• Gastroenterol. Clin. North Am. · Sep 2011

    Review

    Acute liver failure: current practice and recent advances.

    • Vinay Sundaram and Obaid S Shaikh.
    • Department of Medicine, Division of Gastroenterology and Hepatology, Beth Israel Deaconess Medical Center, Harvard Medical School, 330 Brookline Avenue, Boston, MA 02215, USA.
    • Gastroenterol. Clin. North Am. 2011 Sep 1; 40 (3): 523-39.
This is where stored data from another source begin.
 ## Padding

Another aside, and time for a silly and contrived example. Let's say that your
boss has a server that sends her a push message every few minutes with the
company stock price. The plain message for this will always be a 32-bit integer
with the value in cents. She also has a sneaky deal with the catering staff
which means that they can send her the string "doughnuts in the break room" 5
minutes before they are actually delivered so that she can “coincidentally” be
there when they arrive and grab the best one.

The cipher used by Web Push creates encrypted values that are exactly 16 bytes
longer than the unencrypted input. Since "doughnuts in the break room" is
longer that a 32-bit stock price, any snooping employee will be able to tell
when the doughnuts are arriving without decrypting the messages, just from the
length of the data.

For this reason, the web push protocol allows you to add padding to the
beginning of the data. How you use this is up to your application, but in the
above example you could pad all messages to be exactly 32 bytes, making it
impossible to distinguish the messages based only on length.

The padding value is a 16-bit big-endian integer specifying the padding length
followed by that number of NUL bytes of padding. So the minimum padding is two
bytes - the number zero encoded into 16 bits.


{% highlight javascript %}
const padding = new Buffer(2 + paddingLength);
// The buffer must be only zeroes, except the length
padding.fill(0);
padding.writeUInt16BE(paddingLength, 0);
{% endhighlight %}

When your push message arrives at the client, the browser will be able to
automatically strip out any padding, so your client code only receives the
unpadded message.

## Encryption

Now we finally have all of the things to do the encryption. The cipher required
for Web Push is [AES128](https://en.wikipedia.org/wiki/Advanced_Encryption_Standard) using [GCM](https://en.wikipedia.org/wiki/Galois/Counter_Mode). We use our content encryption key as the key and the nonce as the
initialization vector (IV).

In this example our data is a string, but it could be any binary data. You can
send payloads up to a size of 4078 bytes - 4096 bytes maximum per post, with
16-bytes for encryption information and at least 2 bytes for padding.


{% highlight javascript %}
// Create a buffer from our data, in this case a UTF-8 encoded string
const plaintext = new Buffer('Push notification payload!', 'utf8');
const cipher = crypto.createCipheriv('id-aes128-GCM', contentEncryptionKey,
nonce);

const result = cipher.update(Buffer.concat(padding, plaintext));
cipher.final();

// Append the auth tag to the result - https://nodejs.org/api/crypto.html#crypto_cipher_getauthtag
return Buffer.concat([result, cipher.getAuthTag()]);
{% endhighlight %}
    AbstractALF is an important cause of liver-related morbidity and mortality. Advances in the management of ICH and SIRS, and cardiorespiratory, metabolic, and renal support have improved the outlook of such patients. Early transfer to a liver transplant center is essential. Routine use of NAC is recommended for patients with early hepatic encephalopathy, irrespective of the etiology. The role of hypothermia remains to be determined. Liver transplantation plays a critical role, particularly for those with advanced encephalopathy. Several detoxification and BAL support systems have been developed to serve as a bridge to transplantation or to spontaneous recovery. However, such systems lack sufficient reliability and efficacy to be applied routinely in clinical practice. Hepatocyte and stem cell transplantation may provide valuable adjunctive therapy in the future.